In this study, we report a straightforward and effective approach for synthesizing MnFe2O4@BaTiO3 magnetic nanoparticles that are functionalized through low-pressure AAc plasma polymerization for drug delivery applications. The functionalized nanoparticles with an average diameter of 80 nm exhibit superparamagnetic properties, with a saturation magnetization of 20 emu·g−1. Through our experiments, we achieved a loading capacity of 71% by Ar pretreatment, followed by AAc+O2 polymerization within a pulsed mode RF discharge. The AAc+O2 plasma has shown significant potential for generating COOH and C=O functional groups through a polymerization process. Our findings suggest that the oscillating magnetic field triggers increased cytotoxicity via electroporation mechanisms. Low-pressure plasma processing has proven to be a fast, repeatable, chemical-free, but relatively expensive method for modifying biomaterial surfaces.
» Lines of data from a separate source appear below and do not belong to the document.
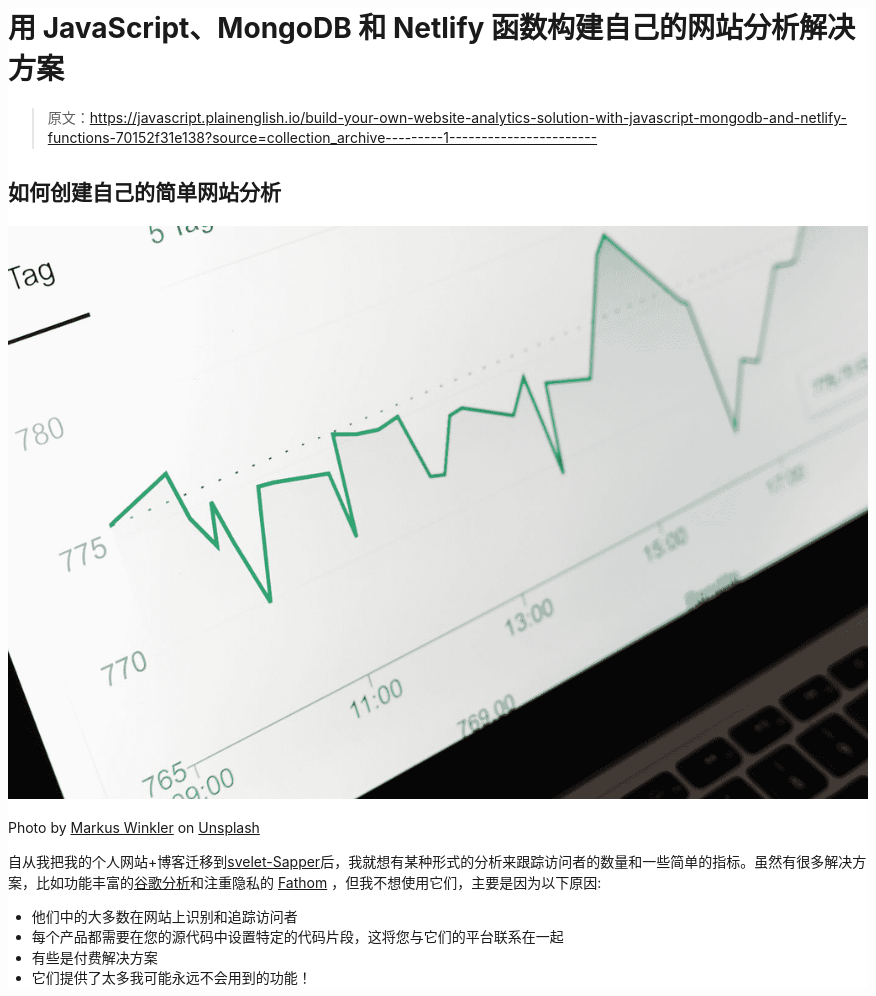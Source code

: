 # 用 JavaScript、MongoDB 和 Netlify 函数构建自己的网站分析解决方案

> 原文：<https://javascript.plainenglish.io/build-your-own-website-analytics-solution-with-javascript-mongodb-and-netlify-functions-70152f31e138?source=collection_archive---------1----------------------->

## 如何创建自己的简单网站分析

![](img/9a323ce774c4e9c4d0c99d43998d0e46.png)

Photo by [Markus Winkler](https://unsplash.com/@markuswinkler?utm_source=medium&utm_medium=referral) on [Unsplash](https://unsplash.com?utm_source=medium&utm_medium=referral)

自从我把我的个人网站+博客迁移到[svelet-Sapper](https://sapper.svelte.dev/)后，我就想有某种形式的分析来跟踪访问者的数量和一些简单的指标。虽然有很多解决方案，比如功能丰富的[谷歌分析](https://analytics.google.com/)和注重隐私的 [Fathom](https://usefathom.com/) ，但我不想使用它们，主要是因为以下原因:

*   他们中的大多数在网站上识别和追踪访问者
*   每个产品都需要在您的源代码中设置特定的代码片段，这将您与它们的平台联系在一起
*   有些是付费解决方案
*   它们提供了太多我可能永远不会用到的功能！
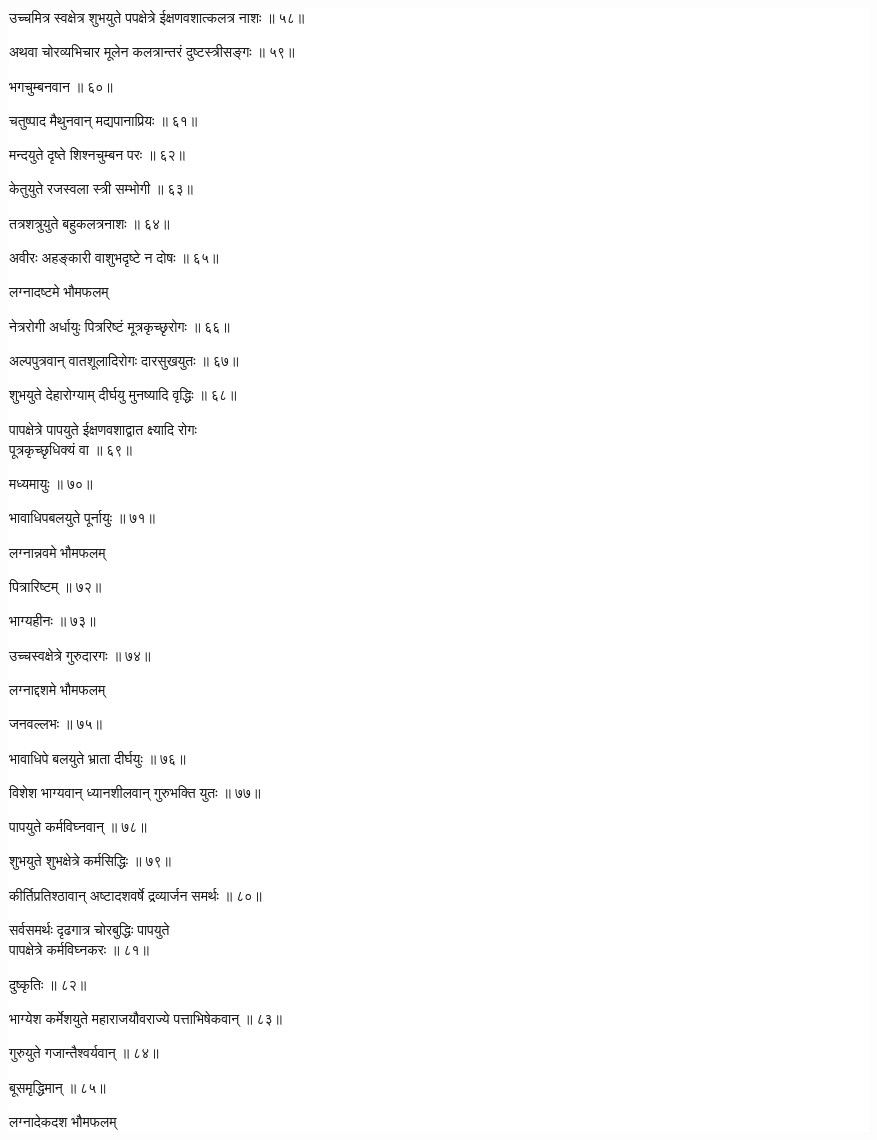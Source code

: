 उच्चमित्र स्वक्षेत्र शुभयुते पपक्षेत्रे ईक्षणवशात्कलत्र नाशः ॥ ५८॥  
  
अथवा चोरव्यभिचार मूलेन कलत्रान्तरं दुष्टस्त्रीसङ्गः ॥ ५९॥  
  
भगचुम्बनवान ॥ ६०॥  
  
चतुष्पाद मैथुनवान् मद्यपानाप्रियः ॥ ६१॥  
  
मन्दयुते दृष्ते शिश्नचुम्बन परः ॥ ६२॥  
  
केतुयुते रजस्वला स्त्री सम्भोगी ॥ ६३॥  
  
तत्रशत्रुयुते बहुकलत्रनाशः ॥ ६४॥  
  
अवीरः अहङ्कारी वाशुभदृष्टे न दोषः ॥ ६५॥  
  
लग्नादष्टमे भौमफलम्  
  
नेत्ररोगी अर्धायुः पित्ररिष्टं मूत्रकृच्छृरोगः ॥ ६६॥  
  
अल्पपुत्रवान् वातशूलादिरोगः दारसुखयुतः ॥ ६७॥  
  
शुभयुते देहारोग्याम् दीर्घयु मुनष्यादि वृद्धिः ॥ ६८॥  
  
पापक्षेत्रे पापयुते ईक्षणवशाद्वात क्ष्यादि रोगः  
पूत्रकृच्छृधिक्यं वा ॥ ६९॥  
  
मध्यमायुः ॥ ७०॥  
  
भावाधिपबलयुते पूर्नायुः ॥ ७१॥  
  
लग्नान्नवमे भौमफलम्  
  
पित्रारिष्टम् ॥ ७२॥  
  
भाग्यहीनः ॥ ७३॥  
  
उच्चस्वक्षेत्रे गुरुदारगः ॥ ७४॥  
  
लग्नाद्दशमे भौमफलम्  
  
जनवल्लभः ॥ ७५॥  
  
भावाधिपे बलयुते भ्राता दीर्घयुः ॥ ७६॥  
  
विशेश भाग्यवान् ध्यानशीलवान् गुरुभक्ति युतः ॥ ७७॥  
  
पापयुते कर्मविघ्नवान् ॥ ७८॥  
  
शुभयुते शुभक्षेत्रे कर्मसिद्धिः ॥ ७९॥  
  
कीर्तिप्रतिश्ठावान् अष्टादशवर्षे द्रव्यार्जन समर्थः ॥ ८०॥  
  
सर्वसमर्थः दृढगात्र चोरबुद्धिः पापयुते  
पापक्षेत्रे कर्मविघ्नकरः ॥ ८१॥  
  
दुष्कृतिः ॥ ८२॥  
  
भाग्येश कर्मेशयुते महाराजयौवराज्ये पत्ताभिषेकवान् ॥ ८३॥  
  
गुरुयुते गजान्तैश्वर्यवान् ॥ ८४॥  
  
बूसमृद्धिमान् ॥ ८५॥  
  
लग्नादेकदश भौमफलम्  
  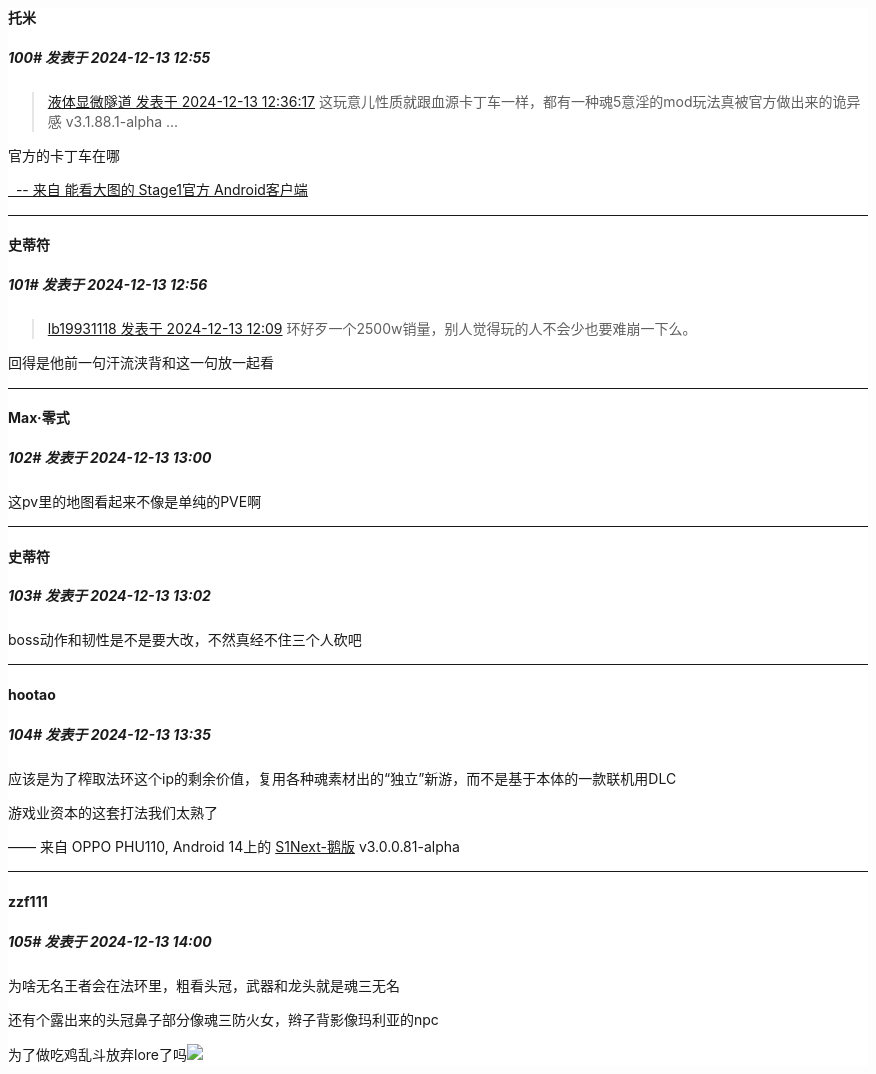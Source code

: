 ####  托米  
##### 100#       发表于 2024-12-13 12:55

<blockquote><a href="httphttps://stage1st.com/2b/forum.php?mod=redirect&amp;goto=findpost&amp;pid=66914321&amp;ptid=2210352" target="_blank">液体显微隧道 发表于 2024-12-13 12:36:17</a>
这玩意儿性质就跟血源卡丁车一样，都有一种魂5意淫的mod玩法真被官方做出来的诡异感 v3.1.88.1-alpha ...</blockquote>官方的卡丁车在哪

[  -- 来自 能看大图的 Stage1官方 Android客户端](https://www.coolapk.com/apk/140634)

*****

####  史蒂符  
##### 101#       发表于 2024-12-13 12:56

<blockquote><a href="httphttps://stage1st.com/2b/forum.php?mod=redirect&amp;goto=findpost&amp;pid=66913692&amp;ptid=2210352" target="_blank">lb19931118 发表于 2024-12-13 12:09</a>
 环好歹一个2500w销量，别人觉得玩的人不会少也要难崩一下么。</blockquote>
回得是他前一句汗流浃背和这一句放一起看

*****

####  Max·零式  
##### 102#       发表于 2024-12-13 13:00

这pv里的地图看起来不像是单纯的PVE啊

*****

####  史蒂符  
##### 103#       发表于 2024-12-13 13:02

boss动作和韧性是不是要大改，不然真经不住三个人砍吧

*****

####  hootao  
##### 104#       发表于 2024-12-13 13:35

应该是为了榨取法环这个ip的剩余价值，复用各种魂素材出的“独立”新游，而不是基于本体的一款联机用DLC

游戏业资本的这套打法我们太熟了

—— 来自 OPPO PHU110, Android 14上的 [S1Next-鹅版](https://github.com/ykrank/S1-Next/releases) v3.0.0.81-alpha

*****

####  zzf111  
##### 105#       发表于 2024-12-13 14:00

为啥无名王者会在法环里，粗看头冠，武器和龙头就是魂三无名

还有个露出来的头冠鼻子部分像魂三防火女，辫子背影像玛利亚的npc

为了做吃鸡乱斗放弃lore了吗<img src="https://static.stage1st.com/image/smiley/face2017/019.png" referrerpolicy="no-referrer">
We suggest using atmospheric pressure PECVDs based on dielectric barrier discharges (DBDs) to address this. Moreover, mechanical vibration or external magnetic vibrators can enhance functionalization by facilitating plasma-NP interaction in a more homogenous manner. Additionally, internal DC pulses (bias) on the powered electrode efficiently improve the overall retention time of NPs in the plasma zone. Carboxylic activation using a coupling agent such as N-hydroxysuccinimide (NHS) and N-(3-dimethyl aminopropyl)-N’-ethyl carbodiimide hydrochloride (EDC) after plasma polymerization is suggested to achieve more efficient conjugation of the drug to the nanoparticles. Lastly, further preclinical evaluations and human trials will be required to reveal the efficacy of plasma-functionalized MENs as anticancer drug delivery systems.